▸ What the task requires: Your answer must hold only the lines below from the line containing "1. Transformation: The" through the line containing "2. Identify Your Message", each reproduced exactly.

▸ Extracted material:
________________

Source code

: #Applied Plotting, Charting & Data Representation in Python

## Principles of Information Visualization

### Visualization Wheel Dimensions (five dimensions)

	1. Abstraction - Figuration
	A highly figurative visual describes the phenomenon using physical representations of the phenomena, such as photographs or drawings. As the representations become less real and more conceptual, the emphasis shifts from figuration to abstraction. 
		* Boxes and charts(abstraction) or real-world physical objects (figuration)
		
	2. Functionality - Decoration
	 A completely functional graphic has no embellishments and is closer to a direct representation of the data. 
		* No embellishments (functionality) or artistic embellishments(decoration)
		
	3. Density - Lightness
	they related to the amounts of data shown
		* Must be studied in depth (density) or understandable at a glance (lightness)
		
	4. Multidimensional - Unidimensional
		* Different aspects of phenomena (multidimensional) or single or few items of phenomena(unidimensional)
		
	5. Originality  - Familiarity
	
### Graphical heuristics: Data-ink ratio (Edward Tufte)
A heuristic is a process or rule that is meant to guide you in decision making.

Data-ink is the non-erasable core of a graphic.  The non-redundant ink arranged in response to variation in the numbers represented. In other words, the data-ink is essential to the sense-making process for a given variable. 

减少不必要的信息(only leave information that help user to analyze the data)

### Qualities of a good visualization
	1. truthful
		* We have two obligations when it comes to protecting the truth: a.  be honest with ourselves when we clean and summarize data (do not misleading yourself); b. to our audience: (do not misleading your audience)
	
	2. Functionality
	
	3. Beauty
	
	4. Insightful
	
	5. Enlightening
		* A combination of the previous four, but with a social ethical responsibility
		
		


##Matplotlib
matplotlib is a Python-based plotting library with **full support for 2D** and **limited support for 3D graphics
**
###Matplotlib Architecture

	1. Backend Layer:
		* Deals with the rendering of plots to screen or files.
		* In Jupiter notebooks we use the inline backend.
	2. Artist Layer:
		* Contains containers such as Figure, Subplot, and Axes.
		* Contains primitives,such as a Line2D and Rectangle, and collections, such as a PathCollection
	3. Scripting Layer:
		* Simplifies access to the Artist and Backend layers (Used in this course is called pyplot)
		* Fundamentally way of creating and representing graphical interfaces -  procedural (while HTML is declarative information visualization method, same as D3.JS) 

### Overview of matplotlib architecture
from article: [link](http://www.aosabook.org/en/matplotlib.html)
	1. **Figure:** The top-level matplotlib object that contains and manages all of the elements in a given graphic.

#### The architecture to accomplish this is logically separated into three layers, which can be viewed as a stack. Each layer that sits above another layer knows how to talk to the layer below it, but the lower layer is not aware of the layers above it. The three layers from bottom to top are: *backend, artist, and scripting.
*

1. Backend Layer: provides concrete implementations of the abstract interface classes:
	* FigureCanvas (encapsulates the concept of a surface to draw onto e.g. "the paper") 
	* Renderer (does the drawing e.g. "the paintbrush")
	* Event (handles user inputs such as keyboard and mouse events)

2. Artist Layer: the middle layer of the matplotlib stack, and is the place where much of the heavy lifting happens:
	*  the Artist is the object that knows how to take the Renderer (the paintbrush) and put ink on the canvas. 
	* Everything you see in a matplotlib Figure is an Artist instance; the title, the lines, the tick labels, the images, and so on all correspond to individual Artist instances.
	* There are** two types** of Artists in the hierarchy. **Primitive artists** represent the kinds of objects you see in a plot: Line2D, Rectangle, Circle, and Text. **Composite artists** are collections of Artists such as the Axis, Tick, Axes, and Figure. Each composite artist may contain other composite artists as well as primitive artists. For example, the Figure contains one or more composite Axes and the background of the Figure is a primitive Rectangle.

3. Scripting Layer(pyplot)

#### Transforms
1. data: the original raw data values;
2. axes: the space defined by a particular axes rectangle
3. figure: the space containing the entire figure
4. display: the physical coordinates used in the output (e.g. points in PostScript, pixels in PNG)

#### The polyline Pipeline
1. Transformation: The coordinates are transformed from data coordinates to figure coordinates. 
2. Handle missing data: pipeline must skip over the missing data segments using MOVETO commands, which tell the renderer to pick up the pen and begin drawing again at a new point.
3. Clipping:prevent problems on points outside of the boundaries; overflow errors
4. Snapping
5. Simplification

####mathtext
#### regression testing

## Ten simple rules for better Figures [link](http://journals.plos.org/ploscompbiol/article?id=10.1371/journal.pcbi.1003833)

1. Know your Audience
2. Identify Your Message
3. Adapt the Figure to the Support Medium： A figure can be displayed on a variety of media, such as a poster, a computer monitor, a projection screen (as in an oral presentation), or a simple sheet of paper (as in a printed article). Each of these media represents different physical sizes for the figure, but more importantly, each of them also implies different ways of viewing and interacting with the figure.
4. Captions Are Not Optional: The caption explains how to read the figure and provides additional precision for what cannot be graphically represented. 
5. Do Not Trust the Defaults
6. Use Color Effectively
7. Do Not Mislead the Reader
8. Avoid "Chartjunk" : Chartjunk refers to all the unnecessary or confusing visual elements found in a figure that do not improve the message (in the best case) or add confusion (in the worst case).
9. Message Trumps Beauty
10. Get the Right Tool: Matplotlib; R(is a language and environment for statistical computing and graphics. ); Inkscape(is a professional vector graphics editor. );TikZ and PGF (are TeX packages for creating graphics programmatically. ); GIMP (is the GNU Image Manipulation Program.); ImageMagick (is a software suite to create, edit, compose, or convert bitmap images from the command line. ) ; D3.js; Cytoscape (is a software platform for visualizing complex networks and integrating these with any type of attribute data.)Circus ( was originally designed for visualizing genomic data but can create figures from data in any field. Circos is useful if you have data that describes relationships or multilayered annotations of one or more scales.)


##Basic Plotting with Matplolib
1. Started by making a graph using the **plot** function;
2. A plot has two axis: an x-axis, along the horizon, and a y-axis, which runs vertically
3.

________________

▸ Exercise response:
1. Transformation: The coordinates are transformed from data coordinates to figure coordinates. 
2. Handle missing data: pipeline must skip over the missing data segments using MOVETO commands, which tell the renderer to pick up the pen and begin drawing again at a new point.
3. Clipping:prevent problems on points outside of the boundaries; overflow errors
4. Snapping
5. Simplification

####mathtext
#### regression testing

## Ten simple rules for better Figures [link](http://journals.plos.org/ploscompbiol/article?id=10.1371/journal.pcbi.1003833)

1. Know your Audience
2. Identify Your Message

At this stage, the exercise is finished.